Question

The normal to the hyperbola 4x² - 9y² = 36 meets the axes in M and N and the lines MP, NP are drawn at right angles to the axes. The locus of P is the hyperbola.

• A. 9x² - 4y² = 169
• B. 4x² - 9y² = 169
• C. 3x² - 4y² = 169
• D. None of these

Answer 1

Answer: (A)

9x² - 4y² = 169

Answer 2

The given hyperbola can be written in the form

$\frac{x^{2}}{9} - \frac{y^{2}}{4} = 1$.

The equation of any normal to the given hyperbola is $\frac{3x}{\sec\theta} + \frac{2y}{\tan\theta} = 13$.

It meets x-axis in M $\left( \frac{13}{3}\sec\theta,0 \right)$ and y-axis in N $\left( 0,\frac{13}{2}\tan\theta \right)$.
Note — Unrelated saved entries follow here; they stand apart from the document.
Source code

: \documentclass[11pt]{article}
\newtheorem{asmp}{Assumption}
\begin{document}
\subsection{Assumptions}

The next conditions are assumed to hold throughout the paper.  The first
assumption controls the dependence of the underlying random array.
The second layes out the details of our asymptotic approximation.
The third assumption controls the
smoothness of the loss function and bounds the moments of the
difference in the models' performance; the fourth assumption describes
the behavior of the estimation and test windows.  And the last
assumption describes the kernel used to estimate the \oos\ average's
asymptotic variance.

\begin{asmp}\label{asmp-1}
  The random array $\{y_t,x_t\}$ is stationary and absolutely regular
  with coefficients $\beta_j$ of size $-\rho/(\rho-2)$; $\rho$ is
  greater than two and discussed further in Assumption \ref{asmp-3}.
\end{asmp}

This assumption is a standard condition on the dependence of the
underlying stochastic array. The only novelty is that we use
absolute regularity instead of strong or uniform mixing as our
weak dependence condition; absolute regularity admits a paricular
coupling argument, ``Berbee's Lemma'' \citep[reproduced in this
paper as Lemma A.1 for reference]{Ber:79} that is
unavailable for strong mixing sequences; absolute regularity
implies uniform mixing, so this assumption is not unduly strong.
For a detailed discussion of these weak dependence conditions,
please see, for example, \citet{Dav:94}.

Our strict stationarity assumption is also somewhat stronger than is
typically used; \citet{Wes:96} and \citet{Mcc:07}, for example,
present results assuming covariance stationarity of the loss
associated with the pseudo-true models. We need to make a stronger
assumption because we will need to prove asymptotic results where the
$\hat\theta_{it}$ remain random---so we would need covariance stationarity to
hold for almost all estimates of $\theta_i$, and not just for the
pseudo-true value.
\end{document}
Let the coordinates of P be (x₁, y₁).

Since MP ⊥ NP, x₁ = NP = $\frac{13}{2}$ secθ, y₁ = MP = $\frac{13}{3}$ tanθ

∴ secθ = $\frac{3x_{1}}{13}$ and tanθ = $\frac{2y_{1}}{13}$.

⇒ $\frac{9x_{1}^{2}}{169} - \frac{4y_{1}^{2}}{169} = 1$ ($\because$sec²θ - tan²θ = 1)

Hence the locus of (x₁, y₁) is 9x² - 4y² = 169.